— Не его — окружение. Парадокс: «семья» же сама меня уломала дать согласие на премьерство. Недавно мне поведал один осведомленный знакомый, что, когда я пришел в Белый дом, глава президентской администрации Валентин Юмашев собрал представителей спецслужб и сказал: сейчас необходимо всячески помогать Примакову. Он нам нужен. Это солидаризируется с письмом, которое Юмашев прислал после моей отставки.
— Ну, правильно. И стали меня молотить. Показательно, что в мемуарах Ельцин даже посвятил мне две главы: «Примаковская стабилизация» и «Отставка Примакова». Там хоть часто отсутствовала правда, но, видно, моя скромная персона Бориса Николаевича занимала, раз фамилию дважды вынесли в заголовки.

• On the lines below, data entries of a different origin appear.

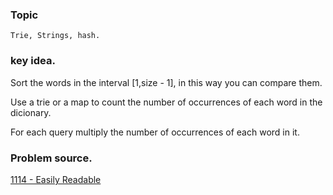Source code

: ### Topic

    Trie, Strings, hash.

### key idea.

Sort the words in the interval [1,size - 1], in this way you can compare them.

Use a trie or a map to count the number of occurrences of each word in the dicionary.

For each query multiply the number of occurrences of each word in it.

### Problem source.

  [1114 - Easily Readable](http://www.lightoj.com/volume_showproblem.php?problem=1114)
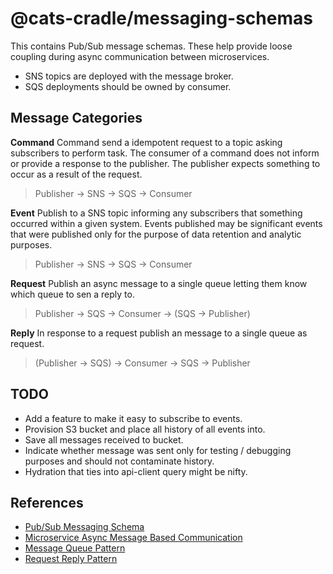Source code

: # @cats-cradle/messaging-schemas

This contains Pub/Sub message schemas. These help provide loose coupling during
async communication between microservices.

- SNS topics are deployed with the message broker.
- SQS deployments should be owned by consumer.

## Message Categories

**Command** Command send a idempotent request to a topic asking subscribers to
perform task. The consumer of a command does not inform or provide a response to
the publisher. The publisher expects something to occur as a result of the
request.

> Publisher -> SNS -> SQS -> Consumer

**Event** Publish to a SNS topic informing any subscribers that something
occurred within a given system. Events published may be significant events that
were published only for the purpose of data retention and analytic purposes.

> Publisher -> SNS -> SQS -> Consumer

**Request** Publish an async message to a single queue letting them know which
queue to sen a reply to.

> Publisher -> SQS -> Consumer -> (SQS -> Publisher)

**Reply** In response to a request publish an message to a single queue as
request.

> (Publisher -> SQS) -> Consumer -> SQS -> Publisher

## TODO

- Add a feature to make it easy to subscribe to events.
- Provision S3 bucket and place all history of all events into.
- Save all messages received to bucket.
- Indicate whether message was sent only for testing / debugging purposes and
  should not contaminate history.
- Hydration that ties into api-client query might be nifty.

## References

- [Pub/Sub Messaging Schema](https://cloud.google.com/pubsub/docs/schemas)
- [Microservice Async Message Based Communication](https://medium.com/design-microservices-architecture-with-patterns/microservices-asynchronous-message-based-communication-6643bee06123)
- [Message Queue Pattern](https://badia-kharroubi.gitbooks.io/microservices-architecture/content/patterns/communication-patterns/message-queue-pattern.html)
- [Request Reply Pattern](https://aws.plainenglis.io/an-introduction-to-request-reply-pattern-and-its-uses-2a0bb74ff7d8)
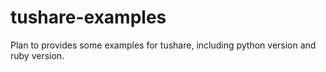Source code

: # tushare-examples
Plan to provides some examples for tushare, including python version and ruby version.
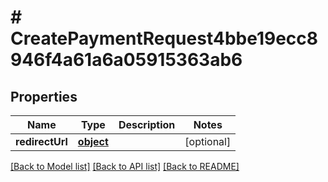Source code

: # # CreatePaymentRequest4bbe19ecc8946f4a61a6a05915363ab6

## Properties

Name | Type | Description | Notes
------------ | ------------- | ------------- | -------------
**redirectUrl** | [**object**](.md) |  | [optional] 

[[Back to Model list]](../../README.md#documentation-for-models) [[Back to API list]](../../README.md#documentation-for-api-endpoints) [[Back to README]](../../README.md)


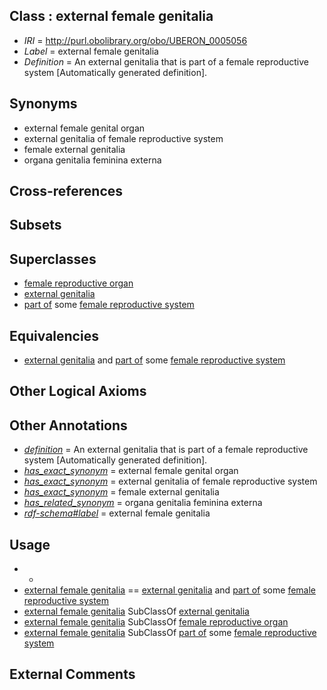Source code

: 
## Class : external female genitalia

 * *IRI* = http://purl.obolibrary.org/obo/UBERON_0005056
 * *Label* = external female genitalia
 * *Definition* = An external genitalia that is part of a female reproductive system [Automatically generated definition].

## Synonyms

 * external female genital organ
 * external genitalia of female reproductive system
 * female external genitalia
 * organa genitalia feminina externa

## Cross-references


## Subsets


## Superclasses

 * [female reproductive organ](../../UBERON/34/UBERON_0003134.md)
 * [external genitalia](../../UBERON/76/UBERON_0004176.md)
 * [part of](../../BFO/50/BFO_0000050.md) some [female reproductive system](../../UBERON/74/UBERON_0000474.md)

## Equivalencies

 * [external genitalia](../../UBERON/76/UBERON_0004176.md) and [part of](../../BFO/50/BFO_0000050.md) some [female reproductive system](../../UBERON/74/UBERON_0000474.md)

## Other Logical Axioms


## Other Annotations

 * *[definition](../../IAO/15/IAO_0000115.md)* = An external genitalia that is part of a female reproductive system [Automatically generated definition].
 * *[has_exact_synonym](../../ym/oboInOwl#hasExactSynonym.md)* = external female genital organ
 * *[has_exact_synonym](../../ym/oboInOwl#hasExactSynonym.md)* = external genitalia of female reproductive system
 * *[has_exact_synonym](../../ym/oboInOwl#hasExactSynonym.md)* = female external genitalia
 * *[has_related_synonym](../../ym/oboInOwl#hasRelatedSynonym.md)* = organa genitalia feminina externa
 * *[rdf-schema#label](../../el/rdf-schema#label.md)* = external female genitalia

## Usage

 * -
 * [external female genitalia](../../UBERON/56/UBERON_0005056.md) == [external genitalia](../../UBERON/76/UBERON_0004176.md) and [part of](../../BFO/50/BFO_0000050.md) some [female reproductive system](../../UBERON/74/UBERON_0000474.md)
 * [external female genitalia](../../UBERON/56/UBERON_0005056.md) SubClassOf [external genitalia](../../UBERON/76/UBERON_0004176.md)
 * [external female genitalia](../../UBERON/56/UBERON_0005056.md) SubClassOf [female reproductive organ](../../UBERON/34/UBERON_0003134.md)
 * [external female genitalia](../../UBERON/56/UBERON_0005056.md) SubClassOf [part of](../../BFO/50/BFO_0000050.md) some [female reproductive system](../../UBERON/74/UBERON_0000474.md)

## External Comments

— Я не испытывал никакой враждебности президента до того момента, пока во время очередного моего доклада в январе 1999 года Ельцин не стал зачитывать подробную записку с критикой действий правительства. Первый упрек заключался в том, что в проекте бюджета инфляция закладывалась на уровне тридцати процентов. По прогнозам же ряда экономистов она могла достичь и ста, и ста двадцати процентов. Я объяснил: «Если правительство назовет непомерно высокую цифру, цены мигом подскочат. И мы вынуждены будем с этим бороться. К чему заранее обозначать пугающий результат, когда есть резервы, позволяющие его не допустить?»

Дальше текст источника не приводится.